Dataset entries
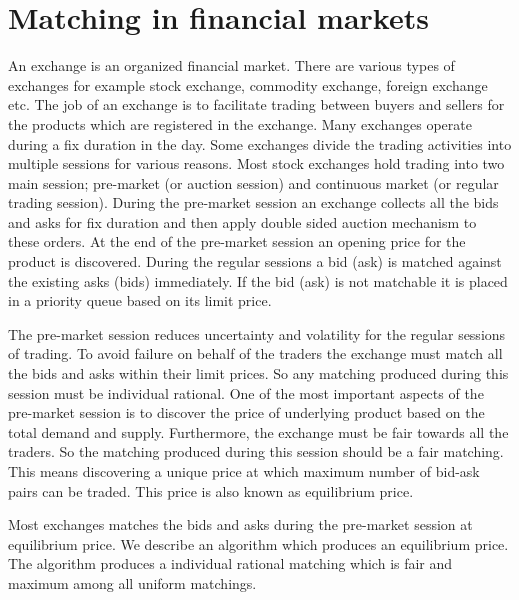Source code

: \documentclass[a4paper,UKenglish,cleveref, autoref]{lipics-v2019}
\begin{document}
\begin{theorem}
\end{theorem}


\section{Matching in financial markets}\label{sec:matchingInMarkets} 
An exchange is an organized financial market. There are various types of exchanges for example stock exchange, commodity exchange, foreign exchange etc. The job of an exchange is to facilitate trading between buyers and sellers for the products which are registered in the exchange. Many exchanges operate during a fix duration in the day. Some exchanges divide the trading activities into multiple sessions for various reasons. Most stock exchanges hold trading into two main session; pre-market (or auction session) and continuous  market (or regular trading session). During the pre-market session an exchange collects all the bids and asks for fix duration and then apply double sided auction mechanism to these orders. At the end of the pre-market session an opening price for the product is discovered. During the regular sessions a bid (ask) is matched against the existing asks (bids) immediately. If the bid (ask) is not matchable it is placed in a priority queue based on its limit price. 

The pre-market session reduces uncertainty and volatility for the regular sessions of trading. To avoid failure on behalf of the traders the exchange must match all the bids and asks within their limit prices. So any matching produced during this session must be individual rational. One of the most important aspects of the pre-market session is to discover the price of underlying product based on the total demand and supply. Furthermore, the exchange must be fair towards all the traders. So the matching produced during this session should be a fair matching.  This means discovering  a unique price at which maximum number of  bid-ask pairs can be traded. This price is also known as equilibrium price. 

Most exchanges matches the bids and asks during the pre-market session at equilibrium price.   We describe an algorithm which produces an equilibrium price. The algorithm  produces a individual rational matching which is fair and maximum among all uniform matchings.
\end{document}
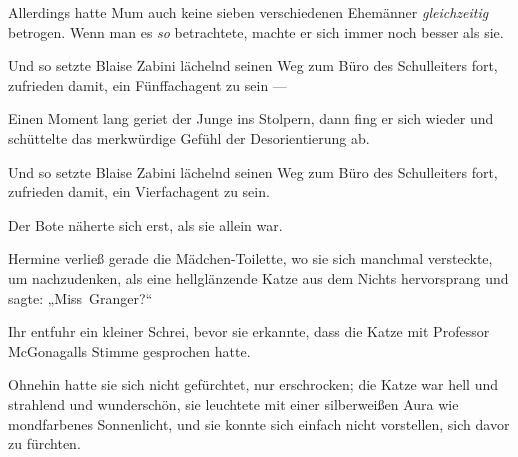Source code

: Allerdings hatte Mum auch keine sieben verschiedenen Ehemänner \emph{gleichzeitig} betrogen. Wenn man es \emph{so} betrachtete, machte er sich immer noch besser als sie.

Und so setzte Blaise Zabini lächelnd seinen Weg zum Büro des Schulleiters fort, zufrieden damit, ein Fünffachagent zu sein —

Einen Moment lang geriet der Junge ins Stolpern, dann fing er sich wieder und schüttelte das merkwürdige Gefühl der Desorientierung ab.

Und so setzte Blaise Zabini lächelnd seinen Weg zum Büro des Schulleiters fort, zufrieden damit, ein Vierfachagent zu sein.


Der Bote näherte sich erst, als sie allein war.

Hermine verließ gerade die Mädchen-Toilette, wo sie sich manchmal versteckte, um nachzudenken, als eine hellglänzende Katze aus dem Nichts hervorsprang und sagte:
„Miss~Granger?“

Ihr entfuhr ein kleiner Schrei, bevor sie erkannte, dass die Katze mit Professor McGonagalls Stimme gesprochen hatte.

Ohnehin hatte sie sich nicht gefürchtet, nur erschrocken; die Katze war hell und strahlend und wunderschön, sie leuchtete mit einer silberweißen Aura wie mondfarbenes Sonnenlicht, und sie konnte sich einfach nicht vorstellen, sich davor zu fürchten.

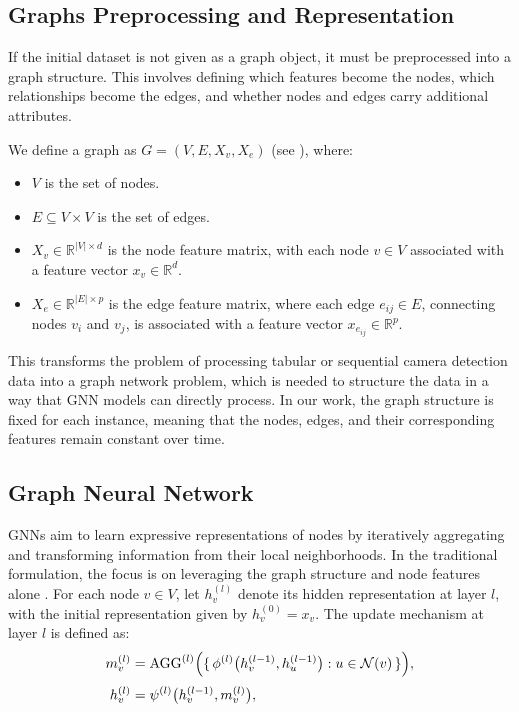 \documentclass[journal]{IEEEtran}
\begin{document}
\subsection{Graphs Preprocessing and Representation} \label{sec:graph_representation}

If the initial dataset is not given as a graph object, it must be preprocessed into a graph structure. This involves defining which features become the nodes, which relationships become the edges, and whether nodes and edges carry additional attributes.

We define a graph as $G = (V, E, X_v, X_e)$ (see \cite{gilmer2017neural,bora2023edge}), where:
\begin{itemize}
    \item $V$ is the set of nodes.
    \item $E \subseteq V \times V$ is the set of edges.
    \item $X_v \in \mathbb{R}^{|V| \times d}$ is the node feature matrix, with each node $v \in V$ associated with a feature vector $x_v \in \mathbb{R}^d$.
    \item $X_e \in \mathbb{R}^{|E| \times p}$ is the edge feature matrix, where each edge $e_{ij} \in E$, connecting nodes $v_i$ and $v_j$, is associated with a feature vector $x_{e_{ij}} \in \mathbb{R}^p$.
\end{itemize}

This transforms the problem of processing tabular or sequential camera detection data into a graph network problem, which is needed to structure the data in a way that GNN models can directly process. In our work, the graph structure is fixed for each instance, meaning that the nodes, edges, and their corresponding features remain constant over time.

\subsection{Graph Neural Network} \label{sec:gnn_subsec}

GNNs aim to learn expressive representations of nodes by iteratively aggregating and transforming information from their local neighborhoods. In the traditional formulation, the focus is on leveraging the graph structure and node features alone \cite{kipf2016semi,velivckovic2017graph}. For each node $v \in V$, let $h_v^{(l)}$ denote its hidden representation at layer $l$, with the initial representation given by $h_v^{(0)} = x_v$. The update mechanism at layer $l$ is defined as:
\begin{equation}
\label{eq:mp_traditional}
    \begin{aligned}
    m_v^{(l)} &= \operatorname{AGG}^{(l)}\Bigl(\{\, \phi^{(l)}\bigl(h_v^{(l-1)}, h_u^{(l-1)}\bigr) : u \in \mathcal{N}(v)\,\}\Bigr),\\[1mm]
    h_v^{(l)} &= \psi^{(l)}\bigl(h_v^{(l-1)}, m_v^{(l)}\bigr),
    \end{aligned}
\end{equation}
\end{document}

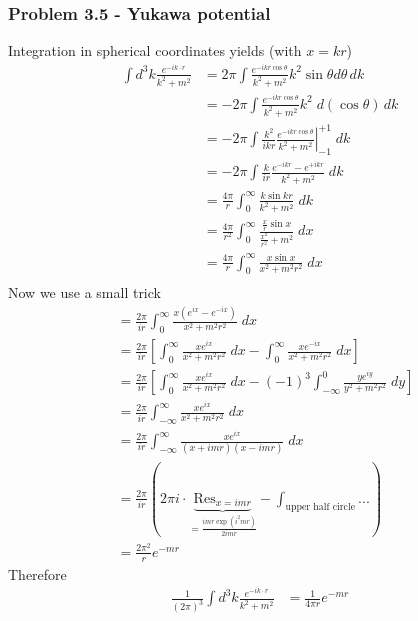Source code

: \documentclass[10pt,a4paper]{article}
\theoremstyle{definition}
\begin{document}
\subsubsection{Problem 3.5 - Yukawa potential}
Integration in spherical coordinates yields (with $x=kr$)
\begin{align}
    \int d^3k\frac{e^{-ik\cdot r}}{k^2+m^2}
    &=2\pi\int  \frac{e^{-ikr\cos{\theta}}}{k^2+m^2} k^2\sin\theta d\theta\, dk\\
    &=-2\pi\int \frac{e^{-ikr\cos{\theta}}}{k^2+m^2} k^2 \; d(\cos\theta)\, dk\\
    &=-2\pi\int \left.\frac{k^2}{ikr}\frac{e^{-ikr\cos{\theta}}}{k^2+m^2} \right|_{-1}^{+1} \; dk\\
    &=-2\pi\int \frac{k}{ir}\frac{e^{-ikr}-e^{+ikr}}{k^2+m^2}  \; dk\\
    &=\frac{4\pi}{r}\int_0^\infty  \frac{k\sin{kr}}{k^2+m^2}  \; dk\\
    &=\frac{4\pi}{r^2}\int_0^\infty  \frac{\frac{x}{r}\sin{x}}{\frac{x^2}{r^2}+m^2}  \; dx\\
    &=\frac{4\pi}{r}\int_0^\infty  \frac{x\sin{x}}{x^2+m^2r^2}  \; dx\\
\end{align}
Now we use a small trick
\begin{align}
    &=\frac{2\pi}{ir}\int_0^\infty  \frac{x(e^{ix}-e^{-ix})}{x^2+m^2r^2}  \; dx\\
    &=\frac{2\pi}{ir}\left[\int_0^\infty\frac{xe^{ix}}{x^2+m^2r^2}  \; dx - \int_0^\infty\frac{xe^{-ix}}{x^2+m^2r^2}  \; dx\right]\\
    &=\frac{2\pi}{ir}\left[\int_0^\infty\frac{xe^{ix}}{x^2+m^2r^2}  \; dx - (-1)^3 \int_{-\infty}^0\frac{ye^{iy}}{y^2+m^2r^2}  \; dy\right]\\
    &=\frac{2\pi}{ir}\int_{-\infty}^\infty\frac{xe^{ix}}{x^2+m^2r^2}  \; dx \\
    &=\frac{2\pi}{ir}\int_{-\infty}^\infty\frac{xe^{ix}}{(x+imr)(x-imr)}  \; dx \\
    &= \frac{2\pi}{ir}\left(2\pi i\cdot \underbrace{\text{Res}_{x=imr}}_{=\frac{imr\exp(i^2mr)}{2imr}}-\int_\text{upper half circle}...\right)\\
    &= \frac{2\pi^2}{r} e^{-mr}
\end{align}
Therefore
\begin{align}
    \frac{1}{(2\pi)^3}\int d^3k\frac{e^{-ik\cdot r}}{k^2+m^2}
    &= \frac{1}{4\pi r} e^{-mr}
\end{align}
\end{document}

==

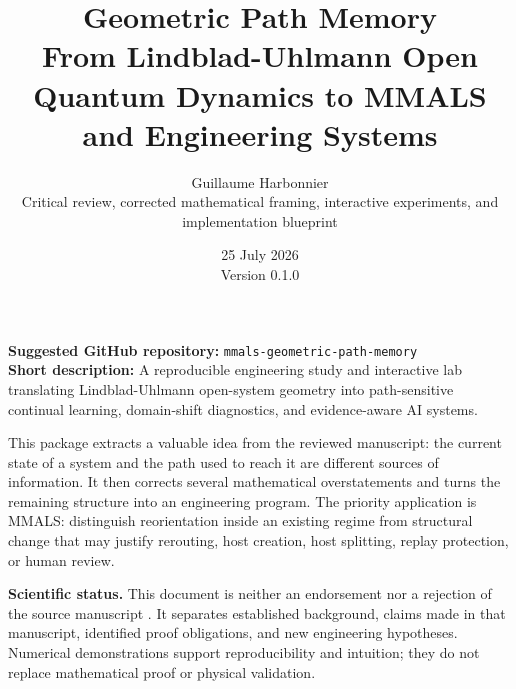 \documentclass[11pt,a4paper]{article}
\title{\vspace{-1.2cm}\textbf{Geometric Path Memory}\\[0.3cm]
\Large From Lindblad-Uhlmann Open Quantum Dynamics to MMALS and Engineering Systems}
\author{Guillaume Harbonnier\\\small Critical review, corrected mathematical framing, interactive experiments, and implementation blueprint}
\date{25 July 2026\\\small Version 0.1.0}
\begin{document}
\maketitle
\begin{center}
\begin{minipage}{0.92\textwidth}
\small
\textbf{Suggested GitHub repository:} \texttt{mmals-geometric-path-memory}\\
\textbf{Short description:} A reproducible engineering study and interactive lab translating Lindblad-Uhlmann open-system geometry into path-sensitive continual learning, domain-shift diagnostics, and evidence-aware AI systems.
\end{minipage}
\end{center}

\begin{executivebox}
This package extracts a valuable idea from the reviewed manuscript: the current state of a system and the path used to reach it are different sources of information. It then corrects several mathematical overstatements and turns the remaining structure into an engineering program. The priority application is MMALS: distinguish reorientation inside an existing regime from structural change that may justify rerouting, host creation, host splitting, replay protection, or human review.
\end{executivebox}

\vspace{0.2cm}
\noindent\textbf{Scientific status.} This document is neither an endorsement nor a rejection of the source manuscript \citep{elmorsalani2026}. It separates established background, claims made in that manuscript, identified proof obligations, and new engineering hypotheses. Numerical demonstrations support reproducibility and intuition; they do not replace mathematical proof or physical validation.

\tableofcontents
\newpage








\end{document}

Your task:
Please report every line in the entries above that holds the string "times".

Solution:
    \item $E \subseteq V \times V$ is the set of edges.
    \item $X_v \in \mathbb{R}^{|V| \times d}$ is the node feature matrix, with each node $v \in V$ associated with a feature vector $x_v \in \mathbb{R}^d$.
    \item $X_e \in \mathbb{R}^{|E| \times p}$ is the edge feature matrix, where each edge $e_{ij} \in E$, connecting nodes $v_i$ and $v_j$, is associated with a feature vector $x_{e_{ij}} \in \mathbb{R}^p$.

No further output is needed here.